▶

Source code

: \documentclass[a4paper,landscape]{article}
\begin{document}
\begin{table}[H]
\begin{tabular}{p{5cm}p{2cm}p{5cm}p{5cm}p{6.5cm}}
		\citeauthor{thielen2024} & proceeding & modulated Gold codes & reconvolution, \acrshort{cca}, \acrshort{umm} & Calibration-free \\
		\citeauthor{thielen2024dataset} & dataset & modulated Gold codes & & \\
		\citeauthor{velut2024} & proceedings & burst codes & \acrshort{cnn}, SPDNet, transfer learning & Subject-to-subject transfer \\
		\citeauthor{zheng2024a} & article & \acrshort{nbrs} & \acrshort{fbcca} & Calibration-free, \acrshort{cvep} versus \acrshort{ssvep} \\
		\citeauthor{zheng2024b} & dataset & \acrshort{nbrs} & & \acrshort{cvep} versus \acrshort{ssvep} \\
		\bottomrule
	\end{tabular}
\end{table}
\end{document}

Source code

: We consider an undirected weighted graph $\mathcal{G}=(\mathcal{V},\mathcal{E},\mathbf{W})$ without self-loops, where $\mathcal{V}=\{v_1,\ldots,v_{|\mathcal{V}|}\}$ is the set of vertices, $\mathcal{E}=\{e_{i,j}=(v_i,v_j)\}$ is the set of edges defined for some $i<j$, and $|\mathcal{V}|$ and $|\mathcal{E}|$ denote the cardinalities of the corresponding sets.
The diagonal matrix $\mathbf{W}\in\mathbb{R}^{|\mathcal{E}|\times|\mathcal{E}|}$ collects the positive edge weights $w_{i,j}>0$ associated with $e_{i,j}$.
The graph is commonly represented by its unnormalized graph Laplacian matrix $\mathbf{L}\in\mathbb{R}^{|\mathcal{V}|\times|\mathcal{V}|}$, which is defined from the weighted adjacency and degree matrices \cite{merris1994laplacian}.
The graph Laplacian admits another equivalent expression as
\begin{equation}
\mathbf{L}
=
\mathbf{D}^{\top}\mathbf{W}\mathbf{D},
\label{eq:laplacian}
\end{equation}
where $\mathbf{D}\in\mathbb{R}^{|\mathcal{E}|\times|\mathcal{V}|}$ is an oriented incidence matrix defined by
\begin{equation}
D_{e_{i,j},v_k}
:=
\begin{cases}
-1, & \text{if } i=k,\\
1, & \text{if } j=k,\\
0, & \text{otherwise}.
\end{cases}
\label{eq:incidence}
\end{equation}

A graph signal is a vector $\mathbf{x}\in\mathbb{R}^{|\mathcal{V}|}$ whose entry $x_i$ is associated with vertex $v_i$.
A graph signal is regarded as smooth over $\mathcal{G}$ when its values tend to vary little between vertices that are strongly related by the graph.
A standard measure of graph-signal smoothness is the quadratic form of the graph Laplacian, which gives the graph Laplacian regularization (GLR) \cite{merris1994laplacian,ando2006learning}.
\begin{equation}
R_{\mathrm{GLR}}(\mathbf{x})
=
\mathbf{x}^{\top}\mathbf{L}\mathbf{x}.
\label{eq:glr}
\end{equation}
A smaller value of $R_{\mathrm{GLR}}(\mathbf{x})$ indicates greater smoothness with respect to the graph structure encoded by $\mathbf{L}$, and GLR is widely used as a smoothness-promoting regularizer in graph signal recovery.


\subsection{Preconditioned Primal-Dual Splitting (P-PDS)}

◀

ASSIGNED TASK: Print all the records exactly as written.

EXERCISE SOLUTION:
Source code

: \documentclass[a4paper,landscape]{article}
\begin{document}
\begin{table}[H]
\begin{tabular}{p{5cm}p{2cm}p{5cm}p{5cm}p{6.5cm}}
		\citeauthor{thielen2024} & proceeding & modulated Gold codes & reconvolution, \acrshort{cca}, \acrshort{umm} & Calibration-free \\
		\citeauthor{thielen2024dataset} & dataset & modulated Gold codes & & \\
		\citeauthor{velut2024} & proceedings & burst codes & \acrshort{cnn}, SPDNet, transfer learning & Subject-to-subject transfer \\
		\citeauthor{zheng2024a} & article & \acrshort{nbrs} & \acrshort{fbcca} & Calibration-free, \acrshort{cvep} versus \acrshort{ssvep} \\
		\citeauthor{zheng2024b} & dataset & \acrshort{nbrs} & & \acrshort{cvep} versus \acrshort{ssvep} \\
		\bottomrule
	\end{tabular}
\end{table}
\end{document}

Source code

: We consider an undirected weighted graph $\mathcal{G}=(\mathcal{V},\mathcal{E},\mathbf{W})$ without self-loops, where $\mathcal{V}=\{v_1,\ldots,v_{|\mathcal{V}|}\}$ is the set of vertices, $\mathcal{E}=\{e_{i,j}=(v_i,v_j)\}$ is the set of edges defined for some $i<j$, and $|\mathcal{V}|$ and $|\mathcal{E}|$ denote the cardinalities of the corresponding sets.
The diagonal matrix $\mathbf{W}\in\mathbb{R}^{|\mathcal{E}|\times|\mathcal{E}|}$ collects the positive edge weights $w_{i,j}>0$ associated with $e_{i,j}$.
The graph is commonly represented by its unnormalized graph Laplacian matrix $\mathbf{L}\in\mathbb{R}^{|\mathcal{V}|\times|\mathcal{V}|}$, which is defined from the weighted adjacency and degree matrices \cite{merris1994laplacian}.
The graph Laplacian admits another equivalent expression as
\begin{equation}
\mathbf{L}
=
\mathbf{D}^{\top}\mathbf{W}\mathbf{D},
\label{eq:laplacian}
\end{equation}
where $\mathbf{D}\in\mathbb{R}^{|\mathcal{E}|\times|\mathcal{V}|}$ is an oriented incidence matrix defined by
\begin{equation}
D_{e_{i,j},v_k}
:=
\begin{cases}
-1, & \text{if } i=k,\\
1, & \text{if } j=k,\\
0, & \text{otherwise}.
\end{cases}
\label{eq:incidence}
\end{equation}

A graph signal is a vector $\mathbf{x}\in\mathbb{R}^{|\mathcal{V}|}$ whose entry $x_i$ is associated with vertex $v_i$.
A graph signal is regarded as smooth over $\mathcal{G}$ when its values tend to vary little between vertices that are strongly related by the graph.
A standard measure of graph-signal smoothness is the quadratic form of the graph Laplacian, which gives the graph Laplacian regularization (GLR) \cite{merris1994laplacian,ando2006learning}.
\begin{equation}
R_{\mathrm{GLR}}(\mathbf{x})
=
\mathbf{x}^{\top}\mathbf{L}\mathbf{x}.
\label{eq:glr}
\end{equation}
A smaller value of $R_{\mathrm{GLR}}(\mathbf{x})$ indicates greater smoothness with respect to the graph structure encoded by $\mathbf{L}$, and GLR is widely used as a smoothness-promoting regularizer in graph signal recovery.


\subsection{Preconditioned Primal-Dual Splitting (P-PDS)}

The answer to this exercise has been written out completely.